Well, here’s an excerpt of what Kyle Busch — perhaps the most versatile driver in all of NASCAR — had to say after Lap 103: “I guess all of us are just stupid and don’t know where to brake for the corner.”

For 102 laps, Busch and the rest of the field had handled the track with aplomb. There were some routine spinouts, but nothing outrageous. Those highly trained professionals ran two-wide, even three-wide when necessary. They had mastered the Roval and the racing was spirited.

But on a Lap 103 restart, with time running out to be the driver to win the first Cup race on the course, and with NASCAR playoff positions at stake, everything changed.

The field charged into the sharp left turn entering the infield portion of the course, and leader Brad Keselowski, who had raced brilliantly to make it to the front, locked his brakes and slid straight into the wall.

And — OMG! — the rest of the field followed him like lemmings. One after another, they hit the wall and each other. In all, 14 cars were damaged.

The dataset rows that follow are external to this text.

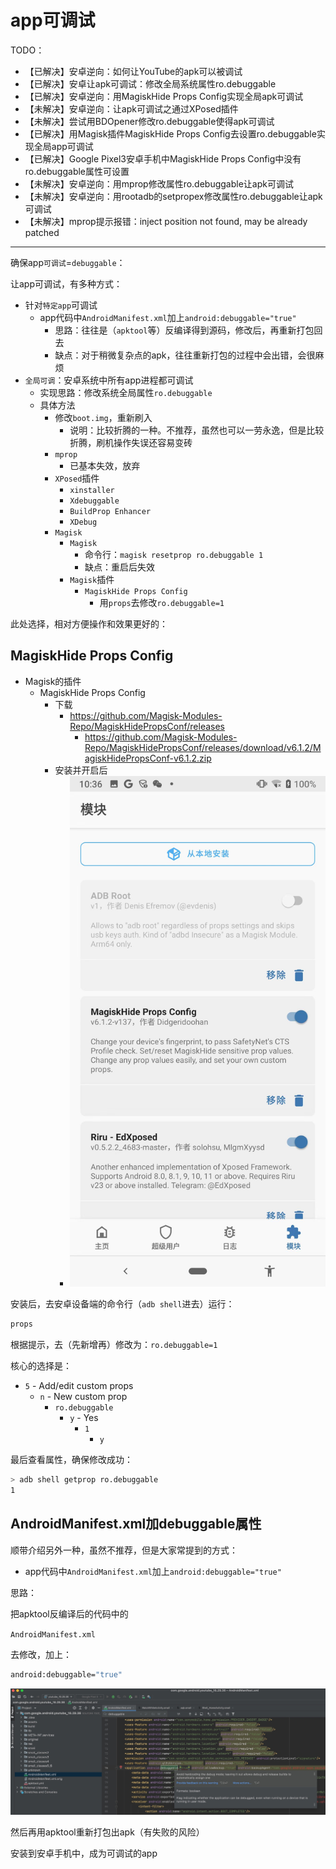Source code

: # app可调试

TODO：

* 【已解决】安卓逆向：如何让YouTube的apk可以被调试
* 【已解决】安卓让apk可调试：修改全局系统属性ro.debuggable
* 【已解决】安卓逆向：用MagiskHide Props Config实现全局apk可调试
* 【未解决】安卓逆向：让apk可调试之通过XPosed插件
* 【未解决】尝试用BDOpener修改ro.debuggable使得apk可调试
* 【已解决】用Magisk插件MagiskHide Props Config去设置ro.debuggable实现全局app可调试
* 【已解决】Google Pixel3安卓手机中MagiskHide Props Config中没有ro.debuggable属性可设置
* 【未解决】安卓逆向：用mprop修改属性ro.debuggable让apk可调试
* 【未解决】安卓逆向：用rootadb的setpropex修改属性ro.debuggable让apk可调试
* 【未解决】mprop提示报错：inject position not found, may be already patched

---

确保app`可调试`=`debuggable`：

让app可调试，有多种方式：

* 针对`特定app`可调试
  * app代码中`AndroidManifest.xml`加上`android:debuggable="true"`
    * 思路：往往是（`apktool`等）反编译得到源码，修改后，再重新打包回去
    * 缺点：对于稍微复杂点的apk，往往重新打包的过程中会出错，会很麻烦
* `全局可调`：安卓系统中所有app进程都可调试
  * 实现思路：修改系统全局属性`ro.debuggable`
  * 具体方法
    * 修改`boot.img`，重新刷入
      * 说明：比较折腾的一种。不推荐，虽然也可以一劳永逸，但是比较折腾，刷机操作失误还容易变砖
    * `mprop`
      * 已基本失效，放弃
    * `XPosed`插件
      * `xinstaller`
      * `Xdebuggable`
      * `BuildProp Enhancer`
      * `XDebug`
    * `Magisk`
      * `Magisk`
        * 命令行：`magisk resetprop ro.debuggable 1`
        * 缺点：重启后失效
      * `Magisk`插件
        * `MagiskHide Props Config`
          * 用`props`去修改`ro.debuggable=1`

此处选择，相对方便操作和效果更好的：

## MagiskHide Props Config

* Magisk的插件
  * MagiskHide Props Config
    * 下载
      * https://github.com/Magisk-Modules-Repo/MagiskHidePropsConf/releases
        * https://github.com/Magisk-Modules-Repo/MagiskHidePropsConf/releases/download/v6.1.2/MagiskHidePropsConf-v6.1.2.zip
    * 安装并开启后
      * ![magiskhide_props_config](../../../assets/img/magiskhide_props_config.png)

安装后，去安卓设备端的命令行（`adb shell`进去）运行：

```bash
props
```

根据提示，去（先新增再）修改为：`ro.debuggable=1`

核心的选择是：

* `5` - Add/edit custom props
  * `n` - New custom prop
    * `ro.debuggable`
      * `y` - Yes
        * `1`
          * `y`

最后查看属性，确保修改成功：

```bash
> adb shell getprop ro.debuggable
1
```

## AndroidManifest.xml加debuggable属性

顺带介绍另外一种，虽然不推荐，但是大家常提到的方式：

* app代码中`AndroidManifest.xml`加上`android:debuggable="true"`

思路：

把apktool反编译后的代码中的

`AndroidManifest.xml`

去修改，加上：

```bash
android:debuggable="true"
```

![debuggable_xml_set_true](../../../assets/img/debuggable_xml_set_true.jpg)

然后再用apktool重新打包出apk（有失败的风险）

安装到安卓手机中，成为可调试的app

Six of them, including the cars driven by Keselowski and Busch, were done for the day.

Maybe Busch was being sarcastic about stupid drivers. He mentioned that perhaps they didn’t allow for worn tires, but maybe Busch was really questioning whether the track had been adequately cleaned from a previous crash that led to the Lap 103 restart.

In any case, the big crash left an indelible stamp on the inaugural Roval event. The previous 102 laps notwithstanding, it will be remembered as a wreckfest after all.

After safety crews and tow trucks cleared the track and racing resumed, the final laps provided even more bang-up thrills. Jimmie Johnson, running second and determined to end the longest losing streak of his career, eliminated himself from the playoffs by crashing into leader Martin Truex Jr. in sight of the finish line.

Ryan Blaney drove by Johnson and Truex to win. Kyle Larson, his Chevrolet so mangled in the Lap 103 crash that he was bouncing off the walls in order to make turns, passed enough cars in the last-lap chaos to get into the playoffs ahead of Johnson.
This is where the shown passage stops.